In 1/2" A36 it's tough to get smaller holes or great cut quality even with a high end laser, in am all holes or cross section parts.

You could ask them to etch those holes rather than cut. Then your drill locations are marked.

Most plate has a lot of stress in it and simply cutting parts from it causes them to warp, it was a coil before it was a plate.
 
Kevin, yeah I would double up the quantity on the 1/4" plates. And yes, you are correct about the problems being with the linear spacers. I hadn't considered using a tube type spacer but that is a good idea!

Kuraki, yeah that is the info I learned after the cut...! It seemed like he said they were using nitrogen for the diode cooling and oxygen in the cut. He also said that if I need him to recut the pieces he will just use the laser to etch the hole centers and then run them through the drill press.

The process really botched the tracking mechanism pieces as well so I'm just debating picking up the prefab OBM tracking mech of eBay.

Live and Learn!
 
Kevin, yeah I would double up the quantity on the 1/4" plates. And yes, you are correct about the problems being with the linear spacers. I hadn't considered using a tube type spacer but that is a good idea!

Kuraki, yeah that is the info I learned after the cut...! It seemed like he said they were using nitrogen for the diode cooling and oxygen in the cut. He also said that if I need him to recut the pieces he will just use the laser to etch the hole centers and then run them through the drill press.
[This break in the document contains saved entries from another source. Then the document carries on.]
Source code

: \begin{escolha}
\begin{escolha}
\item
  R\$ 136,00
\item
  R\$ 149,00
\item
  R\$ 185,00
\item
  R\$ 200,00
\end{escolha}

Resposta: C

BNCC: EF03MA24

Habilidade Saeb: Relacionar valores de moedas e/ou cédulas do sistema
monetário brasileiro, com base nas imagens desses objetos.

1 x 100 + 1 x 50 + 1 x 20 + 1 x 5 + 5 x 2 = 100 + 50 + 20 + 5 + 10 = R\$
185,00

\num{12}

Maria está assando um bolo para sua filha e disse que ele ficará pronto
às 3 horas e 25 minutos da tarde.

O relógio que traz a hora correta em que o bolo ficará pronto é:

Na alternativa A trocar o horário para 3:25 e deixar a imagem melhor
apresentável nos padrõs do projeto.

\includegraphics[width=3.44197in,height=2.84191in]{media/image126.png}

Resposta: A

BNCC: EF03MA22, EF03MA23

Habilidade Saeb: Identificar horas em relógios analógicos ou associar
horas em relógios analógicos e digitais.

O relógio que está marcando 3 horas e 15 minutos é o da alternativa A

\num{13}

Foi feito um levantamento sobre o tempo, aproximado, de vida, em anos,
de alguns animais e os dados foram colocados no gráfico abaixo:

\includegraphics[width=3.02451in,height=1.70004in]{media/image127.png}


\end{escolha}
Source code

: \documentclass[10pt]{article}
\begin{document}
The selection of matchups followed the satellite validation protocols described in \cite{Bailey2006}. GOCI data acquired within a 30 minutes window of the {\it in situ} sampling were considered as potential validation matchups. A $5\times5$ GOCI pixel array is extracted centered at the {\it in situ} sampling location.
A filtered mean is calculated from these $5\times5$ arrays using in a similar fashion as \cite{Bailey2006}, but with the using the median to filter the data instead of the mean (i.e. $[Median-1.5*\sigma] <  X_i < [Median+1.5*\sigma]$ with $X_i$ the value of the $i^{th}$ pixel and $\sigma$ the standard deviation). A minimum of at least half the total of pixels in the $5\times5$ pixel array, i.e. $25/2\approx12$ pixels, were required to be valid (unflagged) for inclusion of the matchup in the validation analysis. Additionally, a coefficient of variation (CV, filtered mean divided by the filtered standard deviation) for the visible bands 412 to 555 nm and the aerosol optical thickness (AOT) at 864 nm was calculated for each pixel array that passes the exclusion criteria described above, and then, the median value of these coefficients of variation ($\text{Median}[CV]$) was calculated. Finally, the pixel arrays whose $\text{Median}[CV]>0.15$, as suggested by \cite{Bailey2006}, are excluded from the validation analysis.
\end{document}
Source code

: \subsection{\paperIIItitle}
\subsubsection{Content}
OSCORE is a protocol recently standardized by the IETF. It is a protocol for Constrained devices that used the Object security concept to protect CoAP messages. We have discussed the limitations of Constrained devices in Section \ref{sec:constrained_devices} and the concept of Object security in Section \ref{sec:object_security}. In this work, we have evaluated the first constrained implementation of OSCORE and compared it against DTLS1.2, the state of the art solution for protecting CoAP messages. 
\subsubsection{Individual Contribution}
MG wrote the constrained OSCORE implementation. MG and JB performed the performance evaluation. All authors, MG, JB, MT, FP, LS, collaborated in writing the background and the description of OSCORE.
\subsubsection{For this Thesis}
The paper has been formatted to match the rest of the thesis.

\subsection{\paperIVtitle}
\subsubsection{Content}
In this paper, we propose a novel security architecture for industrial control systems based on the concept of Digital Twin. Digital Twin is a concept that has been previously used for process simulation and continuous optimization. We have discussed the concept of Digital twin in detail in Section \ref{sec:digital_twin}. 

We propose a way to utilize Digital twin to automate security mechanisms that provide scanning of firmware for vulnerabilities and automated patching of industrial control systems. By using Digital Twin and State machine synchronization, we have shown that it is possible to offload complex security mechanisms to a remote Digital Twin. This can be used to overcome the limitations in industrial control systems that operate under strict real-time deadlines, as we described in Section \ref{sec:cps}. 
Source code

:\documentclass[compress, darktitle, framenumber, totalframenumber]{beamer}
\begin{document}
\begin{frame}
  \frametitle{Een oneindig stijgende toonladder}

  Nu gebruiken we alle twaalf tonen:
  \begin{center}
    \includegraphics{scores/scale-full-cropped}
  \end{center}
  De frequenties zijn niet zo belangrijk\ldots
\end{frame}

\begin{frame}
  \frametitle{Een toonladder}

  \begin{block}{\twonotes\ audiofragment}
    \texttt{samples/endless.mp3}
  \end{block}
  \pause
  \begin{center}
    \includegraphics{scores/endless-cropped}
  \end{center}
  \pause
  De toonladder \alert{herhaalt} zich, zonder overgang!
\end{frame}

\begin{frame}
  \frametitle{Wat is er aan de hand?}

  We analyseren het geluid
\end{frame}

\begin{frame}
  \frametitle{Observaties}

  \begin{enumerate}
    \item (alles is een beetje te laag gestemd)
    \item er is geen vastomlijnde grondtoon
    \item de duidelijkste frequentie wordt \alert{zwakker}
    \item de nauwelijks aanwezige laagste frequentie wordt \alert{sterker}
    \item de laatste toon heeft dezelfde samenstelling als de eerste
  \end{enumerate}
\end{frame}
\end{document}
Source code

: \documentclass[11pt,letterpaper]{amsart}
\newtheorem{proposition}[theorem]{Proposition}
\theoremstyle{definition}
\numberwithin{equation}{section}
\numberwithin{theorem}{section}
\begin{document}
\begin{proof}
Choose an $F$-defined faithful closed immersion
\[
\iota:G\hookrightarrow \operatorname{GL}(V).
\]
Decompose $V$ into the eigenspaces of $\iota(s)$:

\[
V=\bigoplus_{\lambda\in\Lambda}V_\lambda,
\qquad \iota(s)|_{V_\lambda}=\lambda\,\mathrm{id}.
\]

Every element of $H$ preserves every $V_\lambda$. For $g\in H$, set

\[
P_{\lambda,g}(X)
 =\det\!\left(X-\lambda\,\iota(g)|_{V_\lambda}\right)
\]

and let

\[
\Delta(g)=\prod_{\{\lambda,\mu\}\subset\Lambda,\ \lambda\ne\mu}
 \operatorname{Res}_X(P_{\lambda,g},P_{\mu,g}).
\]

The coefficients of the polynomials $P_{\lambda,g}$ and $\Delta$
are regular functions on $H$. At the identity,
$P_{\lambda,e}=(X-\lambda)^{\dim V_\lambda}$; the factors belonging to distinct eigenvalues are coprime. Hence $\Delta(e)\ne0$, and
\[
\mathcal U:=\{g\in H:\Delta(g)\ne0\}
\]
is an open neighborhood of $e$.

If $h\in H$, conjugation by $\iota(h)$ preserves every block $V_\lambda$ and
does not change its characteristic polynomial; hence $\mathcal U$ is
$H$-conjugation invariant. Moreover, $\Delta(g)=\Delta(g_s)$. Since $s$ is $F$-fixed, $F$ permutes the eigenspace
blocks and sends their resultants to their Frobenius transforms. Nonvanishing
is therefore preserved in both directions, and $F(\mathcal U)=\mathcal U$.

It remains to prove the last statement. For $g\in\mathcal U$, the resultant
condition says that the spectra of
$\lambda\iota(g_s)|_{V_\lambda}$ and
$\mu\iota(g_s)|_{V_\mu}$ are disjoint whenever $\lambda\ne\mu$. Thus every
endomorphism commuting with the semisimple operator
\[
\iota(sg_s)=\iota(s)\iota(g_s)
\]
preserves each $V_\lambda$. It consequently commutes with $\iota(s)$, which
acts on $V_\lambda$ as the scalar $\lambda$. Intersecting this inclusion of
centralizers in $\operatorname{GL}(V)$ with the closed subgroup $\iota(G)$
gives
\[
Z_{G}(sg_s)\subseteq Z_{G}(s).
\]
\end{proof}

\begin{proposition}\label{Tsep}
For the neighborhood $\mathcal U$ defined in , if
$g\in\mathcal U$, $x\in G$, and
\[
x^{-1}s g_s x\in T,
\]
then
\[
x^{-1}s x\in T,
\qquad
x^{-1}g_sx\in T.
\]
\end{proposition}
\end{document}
The process really botched the tracking mechanism pieces as well so I'm just debating picking up the prefab OBM tracking mech of eBay.

Live and Learn!
the tracking mechanism hinge pin holes need to be drilled by hand anyway, as do the holes in the arm to attach the mechanism. I would just do those all by hand. I actually wound up slotting the holes in the mechanism that mount it to the arm, to give me some adjustment of the plane of the tracking wheel to the grinder body. This way, if your tapping of the tracking knob hole or the holes in the tracking arm are off (or anything else is off) you can get the tracking wheel back in plane. It takes very little angle at this piece to make a big difference in how it tracks. I imagine this is the same case for most grinders, and the reason the Reed products grinder has this type of adjustment built in. Oh, one thing on the build. I don't think i documented, but depending on your tool arm material, you may need to shim the tool arm pocket spacer with thin aluminum (like a beer can). I found on mine, that solid aluminum bars are a bit large for the pocket, and solid steel are a little small. I imaging this can't be helped with different tolerances for tool arm stock. I would recommend using solid aluminum and shimming, as the aluminum stock seems more consistent, and solid steel bar arms are HEAVY.